My Italian Bulldozer by Alexander McCall Smith

Um.
 
I remember watching a book show while living in Edinburgh and seeing a segment about how Alexander McCall Smith writes his books. He has a researcher and two other helpers working in an office on the ground floor of his house. He comes down, knocks out an insane amount of pages each day, and then leaves his worker bees to tidy up.

I had to walk past AMS’s lefty complex on the way to a friend’s place, and thought of the productivity going on behind that wall every time. But until last month, I’d never been tempted to actually read one of his books.

And, honestly, I only chose this one because I searched Italy/Italian on my library’s audiobook catalogue and this came up. I thought maybe, while travelling to or from or within Italy I may want something lighter.

And light it was.

After six hours of listening, it put a bow on everything, the very bows we expected from the first chapter, and then, poof, it was over, vanished, forgotten.

So that’s an Alexander McCall Smith novel?!  

Shesh.


FILM AND TV

Consumed at home
 
Dear White People (Season 1) – devoured. Displays the unevenness so common with shows at the moment, where the first 2-3 episodes feel dense, not just in narrative but also challenging linguistic and cultural dimensions, then the next 5-7 eps stretch out what was so great (and challenging) about those first eps, but you’re hooked so on and on you watch. Where will it go in Season 2?

Consumed in the air (outbound flights to get to Rome)

Split – This sucked. I can’t believe some people thought it was a worthy (kind of) sequel to Unbreakable. Maybe I’m favourably misremembering Unbreakable? I mean, making your villain’s superpowers (and villainy) derive from a mental illness – like that’s not gonna unduly stigmatise people with that very illness? It’s pure doltishness that has no place in 2017.

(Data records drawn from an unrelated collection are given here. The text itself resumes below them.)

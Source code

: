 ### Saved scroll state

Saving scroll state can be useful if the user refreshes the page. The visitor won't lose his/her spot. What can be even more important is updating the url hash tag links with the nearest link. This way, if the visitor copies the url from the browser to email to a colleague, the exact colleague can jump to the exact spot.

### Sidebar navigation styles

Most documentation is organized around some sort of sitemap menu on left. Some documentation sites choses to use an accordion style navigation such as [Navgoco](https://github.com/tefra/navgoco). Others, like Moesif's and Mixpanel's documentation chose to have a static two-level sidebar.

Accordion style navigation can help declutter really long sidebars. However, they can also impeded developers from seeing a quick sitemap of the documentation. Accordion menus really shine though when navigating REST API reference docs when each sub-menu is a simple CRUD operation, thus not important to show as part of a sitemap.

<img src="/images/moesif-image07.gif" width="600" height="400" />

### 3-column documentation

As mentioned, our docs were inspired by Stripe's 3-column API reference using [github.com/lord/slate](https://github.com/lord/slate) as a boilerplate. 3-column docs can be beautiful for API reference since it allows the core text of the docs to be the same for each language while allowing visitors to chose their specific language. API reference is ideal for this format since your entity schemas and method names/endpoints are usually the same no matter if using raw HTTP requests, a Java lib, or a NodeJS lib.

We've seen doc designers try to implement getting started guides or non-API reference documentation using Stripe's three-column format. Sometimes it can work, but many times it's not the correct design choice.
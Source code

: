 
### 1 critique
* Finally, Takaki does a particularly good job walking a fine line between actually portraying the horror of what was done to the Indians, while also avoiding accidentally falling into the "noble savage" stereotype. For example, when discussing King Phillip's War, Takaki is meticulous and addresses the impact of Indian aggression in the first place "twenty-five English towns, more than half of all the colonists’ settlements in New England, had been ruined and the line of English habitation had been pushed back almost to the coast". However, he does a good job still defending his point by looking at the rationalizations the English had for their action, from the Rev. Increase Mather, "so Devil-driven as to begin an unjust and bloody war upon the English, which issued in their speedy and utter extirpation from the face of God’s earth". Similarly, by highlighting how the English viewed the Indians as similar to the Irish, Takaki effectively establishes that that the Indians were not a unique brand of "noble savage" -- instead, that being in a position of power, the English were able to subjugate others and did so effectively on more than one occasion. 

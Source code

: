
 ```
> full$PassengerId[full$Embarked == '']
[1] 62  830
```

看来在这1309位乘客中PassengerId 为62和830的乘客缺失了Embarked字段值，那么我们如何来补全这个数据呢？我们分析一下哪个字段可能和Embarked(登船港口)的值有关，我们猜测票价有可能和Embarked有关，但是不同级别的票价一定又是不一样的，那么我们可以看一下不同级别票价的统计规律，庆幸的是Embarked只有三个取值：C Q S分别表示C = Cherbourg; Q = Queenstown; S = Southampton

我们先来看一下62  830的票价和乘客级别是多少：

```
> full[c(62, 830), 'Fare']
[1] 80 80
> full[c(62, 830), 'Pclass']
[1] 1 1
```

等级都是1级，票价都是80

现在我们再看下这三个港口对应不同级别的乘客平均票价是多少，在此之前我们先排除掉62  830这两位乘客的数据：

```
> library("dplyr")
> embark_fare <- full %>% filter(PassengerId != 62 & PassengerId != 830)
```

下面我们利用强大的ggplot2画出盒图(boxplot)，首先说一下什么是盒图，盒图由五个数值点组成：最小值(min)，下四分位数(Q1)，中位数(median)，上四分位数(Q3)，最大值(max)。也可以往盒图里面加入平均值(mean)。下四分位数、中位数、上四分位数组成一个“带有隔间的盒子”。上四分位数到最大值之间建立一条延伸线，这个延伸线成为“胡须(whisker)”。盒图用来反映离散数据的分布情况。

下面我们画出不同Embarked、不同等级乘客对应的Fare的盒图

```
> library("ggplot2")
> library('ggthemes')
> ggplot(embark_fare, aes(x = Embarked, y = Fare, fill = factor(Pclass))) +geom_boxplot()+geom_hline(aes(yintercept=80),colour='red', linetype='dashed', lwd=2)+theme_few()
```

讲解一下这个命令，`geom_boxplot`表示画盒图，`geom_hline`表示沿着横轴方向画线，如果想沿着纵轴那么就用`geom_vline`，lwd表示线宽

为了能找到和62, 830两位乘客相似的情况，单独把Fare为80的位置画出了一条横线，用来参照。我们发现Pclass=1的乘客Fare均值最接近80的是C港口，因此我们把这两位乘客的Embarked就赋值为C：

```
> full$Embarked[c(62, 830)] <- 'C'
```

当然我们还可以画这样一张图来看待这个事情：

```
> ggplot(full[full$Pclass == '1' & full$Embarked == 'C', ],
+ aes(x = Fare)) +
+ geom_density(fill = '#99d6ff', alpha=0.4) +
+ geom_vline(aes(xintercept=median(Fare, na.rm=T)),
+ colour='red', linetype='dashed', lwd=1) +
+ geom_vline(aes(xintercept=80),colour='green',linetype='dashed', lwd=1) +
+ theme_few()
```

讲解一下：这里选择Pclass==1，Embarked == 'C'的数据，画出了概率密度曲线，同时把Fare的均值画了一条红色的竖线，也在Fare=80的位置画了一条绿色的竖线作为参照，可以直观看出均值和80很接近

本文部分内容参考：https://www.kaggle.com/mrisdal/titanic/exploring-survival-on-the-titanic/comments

Passengers – Okay, so even if the script had been seriously overhauled and allowed the film to have some kind of tension, the total lack of charisma between the two stars would have scuttled the experience anyway, so why bother, right? Who’d be a writer.
Start of Fantastic beasts – just as I can’t be arsed writing the full title, I couldn’t watch more than twenty minutes of this. Three words: Eddy Redmayne’s face.

The path (episodes 1-3) – Cult research. Takeaway: cults can be very boring.

Curb your enthusiasm (2 episodes) – could have been any two. That’s the beauty, and the curse, of Curb.

2night – an Italian dating flick that didn’t teach me Italian.

The Founder – Like Breaking Bad with hamburgers, only Ray Kroc isn’t smart enough to be compared to Heisenberg (someone else needs to point out he’s in the real estate business, not the fast food one), so you’re left only with the feeling that everything was horribly inevitable.


Last man on earth (1 episode) and People of Earth (1 episode) – I watched to see if these shows weren’t the same thing. They aren’t. Now I know.